Sofia and the Goose had left the woods and were walking on a road. Tobias had mentioned this road when he arrived from the Black Market, so Sofia thought, in absence of any map, they might as well try it. There were white lyridina flowers sprouting in the grassy banks on the sides of the road. This was the flower Tobias had as a lapel pin. These flowers were alive, however, and their long white petals danced in the wind. They were like a group of people in the far distance, waving white flags in surrender.

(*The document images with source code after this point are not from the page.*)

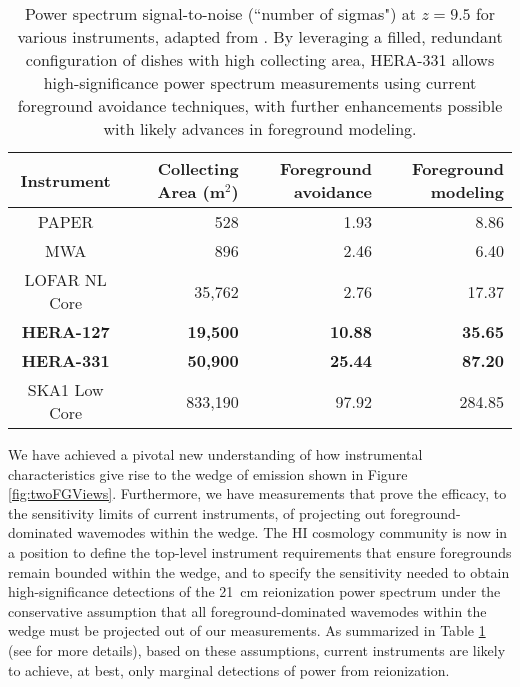 \documentclass[preprint]{aastex}
\newcommand{\Mycitet}[1]{{\bf \citet{#1}}}
\newcommand{\Mycitealt}[1]{{\bf \citealt{#1}}}
\newcommand{\Caption}[4]{\vspace{#1}\renewcommand{\baselinestretch}{#2}\caption{#4}\vspace{#3}}
\begin{document}
\begin{table}[t]
\small
 \centering
 \begin{tabular}{c||r||r|r} 
\hline
Instrument & Collecting Area (m$^2$) & Foreground avoidance & Foreground modeling \\
\hline
PAPER & 528 & 1.93 & 8.86 \\
MWA & 896 & 2.46 & 6.40 \\
LOFAR NL Core & 35,762 & 2.76 & 17.37 \\
\textbf{HERA-127} & \textbf{19,500} & \textbf{10.88} & \textbf{35.65} \\
\textbf{HERA-331} & \textbf{50,900} & \textbf{25.44} & \textbf{87.20} \\
SKA1 Low Core & 833,190 & 97.92 & 284.85 \\
\end{tabular}
\Caption{-0.1in}{0.99}{-0.1in}{Power spectrum signal-to-noise (``number of sigmas") at $z=9.5$ for various instruments, adapted from \Mycitet{pober_et_al2014}.  By leveraging a filled, redundant configuration of dishes with high collecting area, HERA-331 allows high-significance power spectrum measurements using current foreground avoidance techniques, with further enhancements possible with likely advances in foreground modeling.}
\label{tab:signif}
\end{table}

We have achieved a
pivotal new understanding of how instrumental characteristics give rise to the
wedge of emission shown in Figure \ref{fig:twoFGViews}.  Furthermore, we have
measurements that prove the efficacy, to the sensitivity limits of current
instruments, of projecting out foreground-dominated wavemodes within the
wedge.  The HI cosmology community is now in a position to define
the top-level instrument requirements that ensure foregrounds remain bounded
within the wedge, and to specify the sensitivity needed to obtain
high-significance detections of the 21~cm reionization power spectrum under the
conservative assumption that all foreground-dominated wavemodes within the
wedge must be projected out of our measurements.
As summarized in Table \ref{tab:signif} (see \Mycitealt{pober_et_al2014} for more details),
based on these assumptions, current instruments are likely to achieve,
at best, only marginal detections of power from reionization.
\end{document}
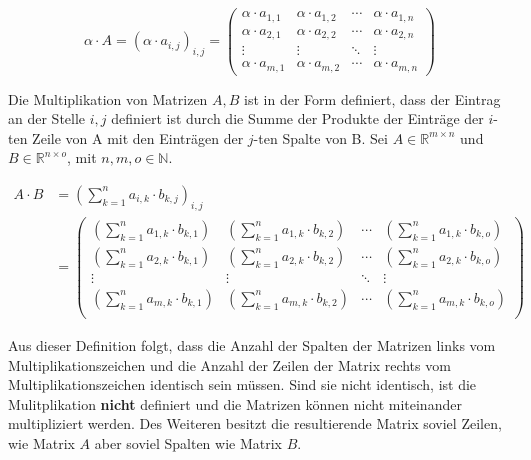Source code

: \begin{equation*}
\alpha \cdot A = \left( \alpha \cdot a_{i,j} \right)_{i,j} = \begin{pmatrix}
\alpha \cdot a_{1,1} & \alpha \cdot a_{1,2} & \cdots & \alpha \cdot a_{1,n} \\
\alpha \cdot a_{2,1} & \alpha \cdot a_{2,2} & \cdots & \alpha \cdot a_{2,n} \\
\vdots & \vdots & \ddots & \vdots \\
\alpha \cdot a_{m,1} & \alpha \cdot a_{m,2} & \cdots & \alpha \cdot a_{m,n}
\end{pmatrix}
\end{equation*}

Die Multiplikation von Matrizen $A,B$ ist in der Form definiert, dass der Eintrag an der Stelle $i,j$ definiert ist durch die Summe der Produkte der Einträge der $i$-ten Zeile von A mit den Einträgen der $j$-ten Spalte von B. Sei $A\in \mathbb{R}^{m\times n}$ und $B\in \mathbb{R}^{n\times o}$, mit $n,m,o \in \mathbb{N}$.

\begin{equation*}
\begin{split}
A \cdot B & = \left( \sum_{k=1}^{n} a_{i,k} \cdot b_{k,j} \right)_{i,j} \\
 &= \begin{pmatrix}
\left( \sum_{k=1}^{n} a_{1,k} \cdot b_{k,1} \right) & \left( \sum_{k=1}^{n} a_{1,k} \cdot b_{k,2} \right) & \cdots & \left( \sum_{k=1}^{n} a_{1,k} \cdot b_{k,o} \right) \\
\left( \sum_{k=1}^{n} a_{2,k} \cdot b_{k,1} \right) & \left( \sum_{k=1}^{n} a_{2,k} \cdot b_{k,2} \right) & \cdots & \left( \sum_{k=1}^{n} a_{2,k} \cdot b_{k,o} \right) \\
\vdots & \vdots & \ddots & \vdots \\
\left( \sum_{k=1}^{n} a_{m,k} \cdot b_{k,1} \right) & \left( \sum_{k=1}^{n} a_{m,k} \cdot b_{k,2} \right) & \cdots & \left( \sum_{k=1}^{n} a_{m,k} \cdot b_{k,o} \right) \\
\end{pmatrix}
\end{split}
\end{equation*}

Aus dieser Definition folgt, dass die Anzahl der Spalten der Matrizen links vom Multiplikationszeichen und die Anzahl der Zeilen der Matrix rechts vom Multiplikationszeichen identisch sein müssen. Sind sie nicht identisch, ist die Mulitplikation \textbf{nicht} definiert und die Matrizen können nicht miteinander multipliziert werden. Des Weiteren besitzt die resultierende Matrix soviel Zeilen, wie Matrix $A$ aber soviel Spalten wie Matrix $B$.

It was time to return to their quest for the Black Market. In truth, Sofia had no idea what the Black Market would even look like. There was a flower market in the square near her building in the Capital. They had bins of incredible flowers ready for sale. The flowers had drops of water on them, as though they had just come out of the shower. She imagined the Black Market looking like that. Except it wouldn’t be filled with flowers—it would be filled with stockings, and handguns, and foie gras, and notebooks.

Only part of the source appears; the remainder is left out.